Finishing strong. He is such a fast runner!

   As Mark and I stood there in the mix of runners that were finished, and other well wishers, we were in awe of watching all these runners, happy and finishing something so huge. Mark and I looked at each other in awe. We had only just began being able to run 2 miles together. These people were running 13 or more. And were living to tell the tell! We decided right then that we too had to do that some day. The next year we ran the 5k at Salt Lake and I ran the half this year. All thanks to Ryan (and Josh) and their incredible journey.
   But Ryan isn't our only inspiration. Lola too is a runner. She quietly goes out, sometimes pushing the jogging stroller, putting in miles that she never admits to. For her, running is her private time and she keeps her accomplishments pretty private. Only once did she ever brag. I received an e-mail from her post her first 5 mile run. It was amazing to read her running story.
   We all talk to Ryan about all of his running experience. Mark and I purposely go to Ryan to buy our running shoes so that we can also get all the running knowledge we can gather while trying out shoes.
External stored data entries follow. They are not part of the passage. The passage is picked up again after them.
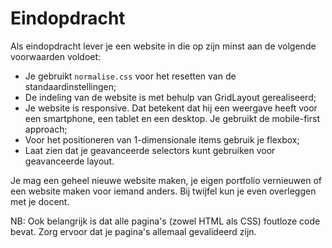 # Eindopdracht
Als eindopdracht lever je een website in die op zijn minst aan de volgende voorwaarden voldoet:
* Je gebruikt ```normalise.css``` voor het resetten van de standaardinstellingen;
* De indeling van de website is met behulp van GridLayout gerealiseerd;
* Je website is responsive. Dat betekent dat hij een weergave heeft voor een smartphone, een tablet en een desktop. Je gebruikt de mobile-first approach;
* Voor het positioneren van 1-dimensionale items gebruik je flexbox;
* Laat zien dat je geavanceerde selectors kunt gebruiken voor geavanceerde layout.

Je mag een geheel nieuwe website maken, je eigen portfolio vernieuwen of een website maken voor iemand anders. Bij twijfel kun je even overleggen met je docent.

NB: Ook belangrijk is dat alle pagina's (zowel HTML als CSS) foutloze code bevat. Zorg ervoor dat je pagina's allemaal gevalideerd zijn.
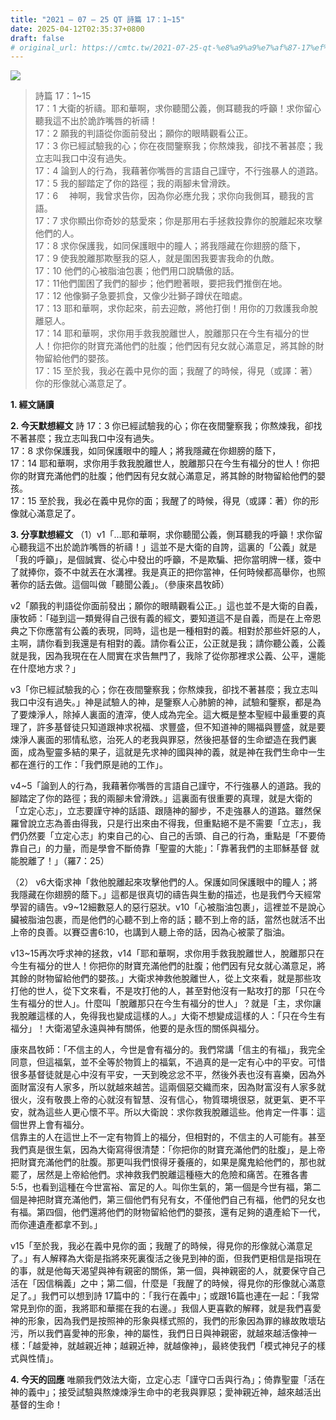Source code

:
 ```yaml
---
title: "2021 – 07 – 25 QT 詩篇 17：1~15"
date: 2025-04-12T02:35:37+0800
draft: false
# original_url: https://cmtc.tw/2021-07-25-qt-%e8%a9%a9%e7%af%87-17%ef%bc%9a115
---
```


![](/images/qt.jpg)
> 詩篇 17：1\~15  
> 17：1 大衛的祈禱。耶和華啊，求你聽聞公義，側耳聽我的呼籲！求你留心聽我這不出於詭詐嘴唇的祈禱！  
> 17：2 願我的判語從你面前發出；願你的眼睛觀看公正。  
> 17：3 你已經試驗我的心；你在夜間鑒察我；你熬煉我，卻找不著甚麼；我立志叫我口中沒有過失。  
> 17：4 論到人的行為，我藉著你嘴唇的言語自己謹守，不行強暴人的道路。  
> 17：5 我的腳踏定了你的路徑；我的兩腳未曾滑跌。  
> 17：6 　神啊，我曾求告你，因為你必應允我；求你向我側耳，聽我的言語。  
> 17：7 求你顯出你奇妙的慈愛來；你是那用右手拯救投靠你的脫離起來攻擊他們的人。  
> 17：8 求你保護我，如同保護眼中的瞳人；將我隱藏在你翅膀的蔭下，  
> 17：9 使我脫離那欺壓我的惡人，就是圍困我要害我命的仇敵。  
> 17：10 他們的心被脂油包裹；他們用口說驕傲的話。  
> 17：11他們圍困了我們的腳步；他們瞪著眼，要把我們推倒在地。  
> 17：12 他像獅子急要抓食，又像少壯獅子蹲伏在暗處。  
> 17：13 耶和華啊，求你起來，前去迎敵，將他打倒！用你的刀救護我命脫離惡人。  
> 17：14 耶和華啊，求你用手救我脫離世人，脫離那只在今生有福分的世人！你把你的財寶充滿他們的肚腹；他們因有兒女就心滿意足，將其餘的財物留給他們的嬰孩。  
> 17：15 至於我，我必在義中見你的面；我醒了的時候，得見（或譯：著）你的形像就心滿意足了。

**1. 經文誦讀**

**2.  今天默想經文**
詩 17：3 你已經試驗我的心；你在夜間鑒察我；你熬煉我，卻找不著甚麼；我立志叫我口中沒有過失。  
17：8 求你保護我，如同保護眼中的瞳人；將我隱藏在你翅膀的蔭下，  
17：14 耶和華啊，求你用手救我脫離世人，脫離那只在今生有福分的世人！你把你的財寶充滿他們的肚腹；他們因有兒女就心滿意足，將其餘的財物留給他們的嬰孩。  
17：15 至於我，我必在義中見你的面；我醒了的時候，得見（或譯：著）你的形像就心滿意足了。

**3. 分享默想經文**
（1）v1「…耶和華啊，求你聽聞公義，側耳聽我的呼籲！求你留心聽我這不出於詭詐嘴唇的祈禱！」這並不是大衛的自誇，這裏的「公義」就是「我的呼籲」，是個誠實、從心中發出的呼籲，不是欺騙、把你當明牌一樣，簽中了就捧你，簽不中就丟在水溝裡。我是真正的把你當神，任何時候都高舉你，也照著你的話去做。這個叫做「聽聞公義」。（參康來昌牧師）

v2「願我的判語從你面前發出；願你的眼睛觀看公正。」這也並不是大衛的自義，康牧師：「碰到這一類覺得自己很有義的經文，要知道這不是自義，而是在上帝恩典之下你應當有公義的表現，同時，這也是一種相對的義。相對於那些奸惡的人，主啊，請你看到我還是有相對的義。請你看公正，公正就是我；請你聽公義，公義就是我，因為我現在在人間實在求告無門了，我除了從你那裡求公義、公平，還能在什麼地方求？」

v3「你已經試驗我的心；你在夜間鑒察我；你熬煉我，卻找不著甚麼；我立志叫我口中沒有過失。」神是試驗人的神，是鑒察人心肺腑的神，試驗和鑒察，都是為了要煉淨人，除掉人裏面的渣滓，使人成為完全。這大概是整本聖經中最重要的真理了，許多基督徒只知道跟神求祝福、求豐盛，但不知道神的賜福與豐盛，就是要煉淨人裏面的邪情私慾，治死人的老我與罪惡，然後把基督的生命塑造在我們裏面，成為聖靈多結的果子，這就是先求神的國與神的義，就是神在我們生命中一生都在進行的工作：「我們原是祂的工作」。

v4\~5「論到人的行為，我藉著你嘴唇的言語自己謹守，不行強暴人的道路。我的腳踏定了你的路徑；我的兩腳未曾滑跌。」這裏面有很重要的真理，就是大衛的「立定心志」，立志要謹守神的話語、跟隨神的腳步，不走強暴人的道路。雖然保羅曾說立志為善由得我，只是行出來由不得我，但重點絕不是不需要「立志」，我們仍然要「立定心志」約束自己的心、自己的舌頭、自己的行為，重點是「不要倚靠自己」的力量，而是學會不斷倚靠「聖靈的大能」：「靠著我們的主耶穌基督 就能脫離了！」（羅7：25）

（2） v6大衛求神「救他脫離起來攻擊他們的人。保護如同保護眼中的瞳人；將我隱藏在你翅膀的蔭下。」這都是很真切的禱告與生動的描述，也是我們今天經常學習的禱告。v9\~12細數惡人的惡行惡狀。v10「心被脂油包裹」，這裡並不是說心臟被脂油包裹，而是他們的心聽不到上帝的話；聽不到上帝的話，當然也就活不出上帝的良善。以賽亞書6:10，也講到人聽上帝的話，因為心被蒙了脂油。

v13\~15再次呼求神的拯救，v14「耶和華啊，求你用手救我脫離世人，脫離那只在今生有福分的世人！你把你的財寶充滿他們的肚腹；他們因有兒女就心滿意足，將其餘的財物留給他們的嬰孩。」大衛求神救他脫離世人，從上文來看，就是那些攻打他的世人，從下文來看，不是攻打他的人，甚至對他沒有一點攻打的那「只在今生有福分的世人」。什麼叫「脫離那只在今生有福分的世人」？就是「主，求你讓我脫離這樣的人，免得我也變成這樣的人。」大衛不想變成這樣的人：「只在今生有福分」！大衛渴望永遠與神有關係，他要的是永恆的關係與福分。

康來昌牧師：「不信主的人，今世是會有福分的。我們常講「信主的有福」，我完全同意，但這福氣，並不全等於物質上的福氣，不過真的是一定有心中的平安。可惜很多基督徒就是心中沒有平安，一天到晚忿忿不平，然後外表也沒有喜樂，因為外面財富沒有人家多，所以就越來越苦。這兩個惡交織而來，因為財富沒有人家多就很火，沒有敬畏上帝的心就沒有智慧、沒有信心，物質環境很惡，就更氣、更不平安，就為這些人更心懷不平。所以大衛說：求你救我脫離這些。他肯定一件事：這個世界上會有福分。  
信靠主的人在這世上不一定有物質上的福分，但相對的，不信主的人可能有。甚至我們真是很生氣，因為大衛寫得很清楚：「你把你的財寶充滿他們的肚腹」，是上帝把財寶充滿他們的肚腹。那更叫我們恨得牙養癢的，如果是魔鬼給他們的，那也就罷了，居然是上帝給他們。求神救我們脫離這種極大的危險和痛苦。在雅各書5:5，也看到這種在今世富裕、富足的人。叫你生氣的，第一個是今世有福，第二個是神把財寶充滿他們，第三個他們有兒有女，不僅他們自己有福，他們的兒女也有福。第四個，他們還將他們的財物留給他們的嬰孩，還有足夠的遺產給下一代，而你連遺產都拿不到。」

v15「至於我，我必在義中見你的面；我醒了的時候，得見你的形像就心滿意足了。」有人解釋為大衛是指將來死裏復活之後見到神的面，但我們更相信是指現在的事，就是他每天渴望與神有親密的關係，第一個，與神親密的人，就要保守自己活在「因信稱義」之中；第二個，什麼是「我醒了的時候，得見你的形像就心滿意足了。」我們可以想到詩 17篇中的：「我行在義中」；或跟16篇也連在一起：「我常常見到你的面，我將耶和華擺在我的右邊。」我個人更喜歡的解釋，就是我們喜愛神的形象，因為我們是按照神的形象與樣式照的，我們的形象因為罪的緣故敗壞玷污，所以我們喜愛神的形象，神的屬性，我們日日與神親密，就越來越活像神一樣：「越愛神，就越親近神；越親近神，就越像神」，最終使我們「模式神兒子的樣式與性情」。

**4. 今天的回應**
唯願我們效法大衛，立定心志「謹守口舌與行為」；倚靠聖靈「活在神的義中」；接受試驗與熬煉煉淨生命中的老我與罪惡；愛神親近神，越來越活出基督的生命！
But lately I have had to rely on the example that Lola set for me when Ryan was training for his marathon in 2012. She was home with a baby all day while he worked and trained. I never heard a complaint. I have to remember that when Mark is out running sometimes. Marathon training is no joke. It takes hours and hours. Sometimes family and chores get forgotten. And while I know he needs this for himself, it is really easy to be selfish and want all of his time too. I am sure Lola felt the same way. But I never heard anything but pride when she spoke of Ryan's running. And that, to me, is just as amazing as Ryan finishing a marathon in lightening speed.
   By the way, if you want to really be impressed with Lola, she has a blog of awesome meat-less recipes. You need to go check it out.